For oldsters still believing that musicians ought to retain at least a modicum of mystique, it may sound like a nightmare, having a star tell her audience “I want to play you this new idea — it’s sick,” and “Angels! I am hosting another Zoom to discuss the artwork for the album.” (“Angels” is her term for serious devotees, like Gaga’s little monsters or Mariah’s lambs.) For fans who’ve grown up with the expectation of constant virtual proximity, Charli taking that to its natural apogee here with constant windows into the creative process is, of course, a dream.

Why’s she really doing it, though? Maintenance of a fandom notwithstanding, to her credit, Charli never pretends that the first and foremost reason isn’t to do with anticipating, and staving off, quarantine depression. Yes, there’s the fun and suspense of the stunt angle of the project. A text card on screen dramatically lays out the stakes and starts the clock: “The process usually takes a year. Charli has 5 weeks.” The singer reappears to add the kicker: “Is that too scary?” Well, sure, it is… but maybe not as terrifying as heading into the abyss of quarantine alone with her thoughts. At the outset, she admits that she “really need(s) to be creative to feel comfortable and to make sure my mental health is staying on track.”

Things are complicated somewhat, though, by Charli not just wanting to record a purely escapist album but vowing there’ll be some depth to it. She’s already come up with the album title when she makes her initial announcement — suggesting that she really plans to feel all the feels — and that it’ll be largely about her relationship with her boyfriend, Huck Kwang. He’s an east coaster who’s come into L.A. to shelter in place with her for months to come, after they’d never been together for longer than 11 days at a time in their seven years of partnership. Big emotional stakes, right?

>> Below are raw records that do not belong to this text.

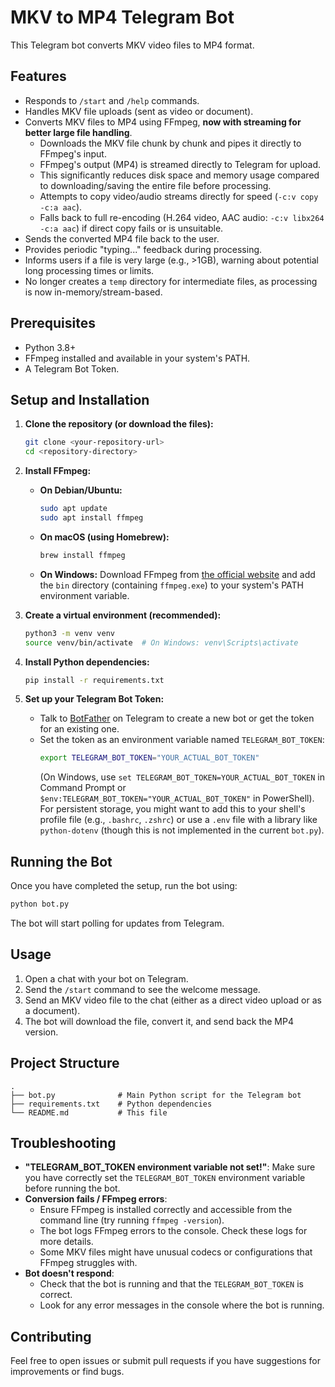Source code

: # MKV to MP4 Telegram Bot

This Telegram bot converts MKV video files to MP4 format.

## Features

- Responds to `/start` and `/help` commands.
- Handles MKV file uploads (sent as video or document).
- Converts MKV files to MP4 using FFmpeg, **now with streaming for better large file handling**.
  - Downloads the MKV file chunk by chunk and pipes it directly to FFmpeg's input.
  - FFmpeg's output (MP4) is streamed directly to Telegram for upload.
  - This significantly reduces disk space and memory usage compared to downloading/saving the entire file before processing.
  - Attempts to copy video/audio streams directly for speed (`-c:v copy -c:a aac`).
  - Falls back to full re-encoding (H.264 video, AAC audio: `-c:v libx264 -c:a aac`) if direct copy fails or is unsuitable.
- Sends the converted MP4 file back to the user.
- Provides periodic "typing..." feedback during processing.
- Informs users if a file is very large (e.g., >1GB), warning about potential long processing times or limits.
- No longer creates a `temp` directory for intermediate files, as processing is now in-memory/stream-based.

## Prerequisites

- Python 3.8+
- FFmpeg installed and available in your system's PATH.
- A Telegram Bot Token.

## Setup and Installation

1.  **Clone the repository (or download the files):**
    ```bash
    git clone <your-repository-url>
    cd <repository-directory>
    ```

2.  **Install FFmpeg:**
    *   **On Debian/Ubuntu:**
        ```bash
        sudo apt update
        sudo apt install ffmpeg
        ```
    *   **On macOS (using Homebrew):**
        ```bash
        brew install ffmpeg
        ```
    *   **On Windows:**
        Download FFmpeg from [the official website](https://ffmpeg.org/download.html) and add the `bin` directory (containing `ffmpeg.exe`) to your system's PATH environment variable.

3.  **Create a virtual environment (recommended):**
    ```bash
    python3 -m venv venv
    source venv/bin/activate  # On Windows: venv\Scripts\activate
    ```

4.  **Install Python dependencies:**
    ```bash
    pip install -r requirements.txt
    ```

5.  **Set up your Telegram Bot Token:**
    *   Talk to [BotFather](https://t.me/BotFather) on Telegram to create a new bot or get the token for an existing one.
    *   Set the token as an environment variable named `TELEGRAM_BOT_TOKEN`:
        ```bash
        export TELEGRAM_BOT_TOKEN="YOUR_ACTUAL_BOT_TOKEN"
        ```
        (On Windows, use `set TELEGRAM_BOT_TOKEN=YOUR_ACTUAL_BOT_TOKEN` in Command Prompt or `$env:TELEGRAM_BOT_TOKEN="YOUR_ACTUAL_BOT_TOKEN"` in PowerShell).
        For persistent storage, you might want to add this to your shell's profile file (e.g., `.bashrc`, `.zshrc`) or use a `.env` file with a library like `python-dotenv` (though this is not implemented in the current `bot.py`).

## Running the Bot

Once you have completed the setup, run the bot using:

```bash
python bot.py
```

The bot will start polling for updates from Telegram.

## Usage

1.  Open a chat with your bot on Telegram.
2.  Send the `/start` command to see the welcome message.
3.  Send an MKV video file to the chat (either as a direct video upload or as a document).
4.  The bot will download the file, convert it, and send back the MP4 version.

## Project Structure

```
.
├── bot.py              # Main Python script for the Telegram bot
├── requirements.txt    # Python dependencies
└── README.md           # This file
```

## Troubleshooting

*   **"TELEGRAM_BOT_TOKEN environment variable not set!"**: Make sure you have correctly set the `TELEGRAM_BOT_TOKEN` environment variable before running the bot.
*   **Conversion fails / FFmpeg errors**:
    *   Ensure FFmpeg is installed correctly and accessible from the command line (try running `ffmpeg -version`).
    *   The bot logs FFmpeg errors to the console. Check these logs for more details.
    *   Some MKV files might have unusual codecs or configurations that FFmpeg struggles with.
*   **Bot doesn't respond**:
    *   Check that the bot is running and that the `TELEGRAM_BOT_TOKEN` is correct.
    *   Look for any error messages in the console where the bot is running.

## Contributing

Feel free to open issues or submit pull requests if you have suggestions for improvements or find bugs.
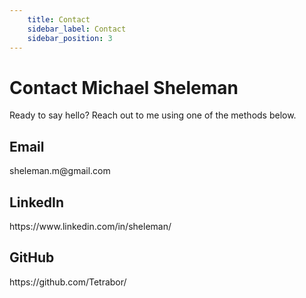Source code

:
 ```yaml
---
    title: Contact
    sidebar_label: Contact
    sidebar_position: 3
---
```


# Contact Michael Sheleman
Ready to say hello? Reach out to me using one of the methods below.

<div style={{
  display: 'grid',
  gridTemplateColumns: '1fr 1fr',
  gap: '1rem'
}}>
  <div>
    <h2>Email</h2>
    <p>sheleman.m@gmail.com</p>
  </div>
  <div>
    <h2>LinkedIn</h2>
    <p>https://www.linkedin.com/in/sheleman/</p>
  </div>
    <div>
    <h2>GitHub</h2>
    <p>https://github.com/Tetrabor/</p>
  </div>
</div>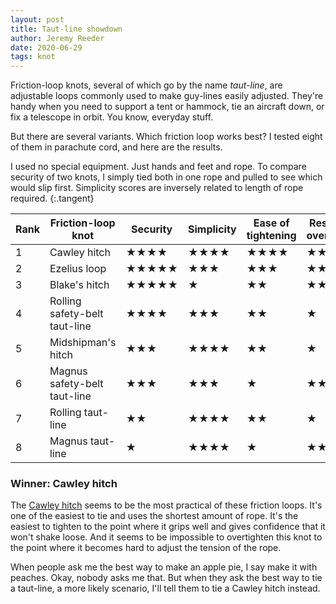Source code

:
 ```yaml
---
layout: post
title: Taut-line showdown
author: Jeremy Reeder
date: 2020-06-29
tags: knot
---
```


Friction-loop knots, several of which go by the name _taut-line_, are
adjustable loops commonly used to make guy-lines easily adjusted. They're handy
when you need to support a tent or hammock, tie an aircraft down, or fix a
telescope in orbit. You know, everyday stuff.

But there are several variants. Which friction loop works best? I tested eight
of them in parachute cord, and here are the results.

I used no special equipment. Just hands and feet and rope. To
compare security of two knots, I simply tied both in one rope and pulled to
see which would slip first. Simplicity scores are inversely related to length of rope required.
{:.tangent}

| Rank | Friction-loop knot            | Security   | Simplicity | Ease of tightening | Resistance to overtightening |
|------|-------------------------------|------------|------------|--------------------|------------------------------|
| 1    | Cawley hitch                  | ★★★★       | ★★★★       | ★★★★               | ★★★★★                        |
| 2    | Ezelius loop                  | ★★★★★      | ★★★        | ★★★                | ★★                           |
| 3    | Blake's hitch                 | ★★★★★      | ★          | ★★                 | ★★★★                         |
| 4    | Rolling safety-belt taut-line | ★★★★       | ★★★        | ★★                 | ★                            |
| 5    | Midshipman's hitch            | ★★★        | ★★★★       | ★★                 | ★                            |
| 6    | Magnus safety-belt taut-line  | ★★★        | ★★★        | ★                  | ★★                           |
| 7    | Rolling taut-line             | ★★         | ★★★★       | ★★                 | ★                            |
| 8    | Magnus taut-line              | ★          | ★★★★       | ★                  | ★★★                          |


### Winner: Cawley hitch

The [Cawley hitch][cawley-hitch]
seems to be the most practical of these friction loops. It's one of the
easiest to tie and uses the shortest amount of rope. It's the easiest to
tighten to the point where it grips well and gives confidence that it won't
shake loose. And it seems to be impossible to overtighten this knot to the
point where it becomes hard to adjust the tension of the rope.

When people ask me the best way to make an apple pie, I say make it with peaches. Okay, nobody asks me that.
But when they ask the best way to tie a taut-line, a more likely scenario, I'll tell them to tie a
Cawley hitch instead.


[cawley-hitch]: https://en.wikipedia.org/wiki/Adjustable_grip_hitch
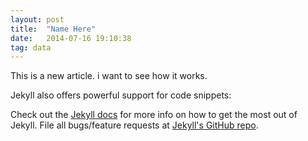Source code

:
 ```yaml
---
layout: post
title:  "Name Here"
date:   2014-07-16 19:10:38
tag: data
---
```


This is a new article. i want to see how it works.

Jekyll also offers powerful support for code snippets:

Check out the [Jekyll docs][jekyll] for more info on how to get the most out of Jekyll. File all bugs/feature requests at [Jekyll's GitHub repo][jekyll-gh].

[jekyll-gh]: https://github.com/jekyll/jekyll
[jekyll]:    http://jekyllrb.com

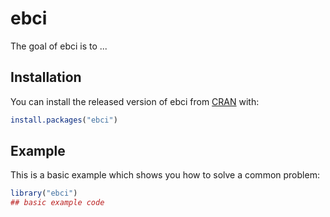# ebci

<!-- badges: start -->
<!-- badges: end -->

The goal of ebci is to ...

## Installation

You can install the released version of ebci from [CRAN](https://CRAN.R-project.org) with:

``` r
install.packages("ebci")
```

## Example

This is a basic example which shows you how to solve a common problem:

``` r
library("ebci")
## basic example code
```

Maybe, but the film either can’t or won’t deliver on those, as we never get too in-depth an exploration of Charli’s and Kwang’s relationship developing over that time together, or any sense of whether it ever becomes a focus of the “How I’m Feeling Now” album, as promised. You’ll have to check out the (well-reviewed) record for yourself to determine how that part worked out, as we don’t hear many of the lyrics in the film. That’s not to say that the movie never gets personal — just that it never really explores whether the album she’s making does.

There’s a riveting scene in which a weeping Charli recounts a dial-in therapy session she had earlier that day in which she came to grips with feelings of worthlessness. (It’s almost shocking in its emotional vividness, but also something fans will have seen before, as she broadcast this confession live, and got a worried phone call from her mom as a result.) But real intimacy is limited by the fact directors Bradley & Pablo, making their first feature after an established career in music videos, build the 67-minute film mostly from the footage uploaded by Charli, Kwang and the singer’s two co-managers, Sam Pringle and Twiggy Rowley.

In the end, “Alone Together” is a love story — about the love between Charli and her fans. Her fan base of “angels” is largely LGBTQ+, filled with self-identified young outsiders whose joy is finding the singer a friend, mentor or mom is palpable. It’s not hard to see why they adore her, or her them. One young man from Mexico talks about how he has no friends in his town, but plenty among the community of Charli lovers. When he gets her to make a surprise appearance in one of his Zoom fan meetings, it’s as heartwarming a moment as another master of virtual fan maintenance, Taylor Swift, has engineered. There’s no need to maintain any old-school mystique, the movie convincingly argues, when she gets to be the den mother of this inclusive a clique.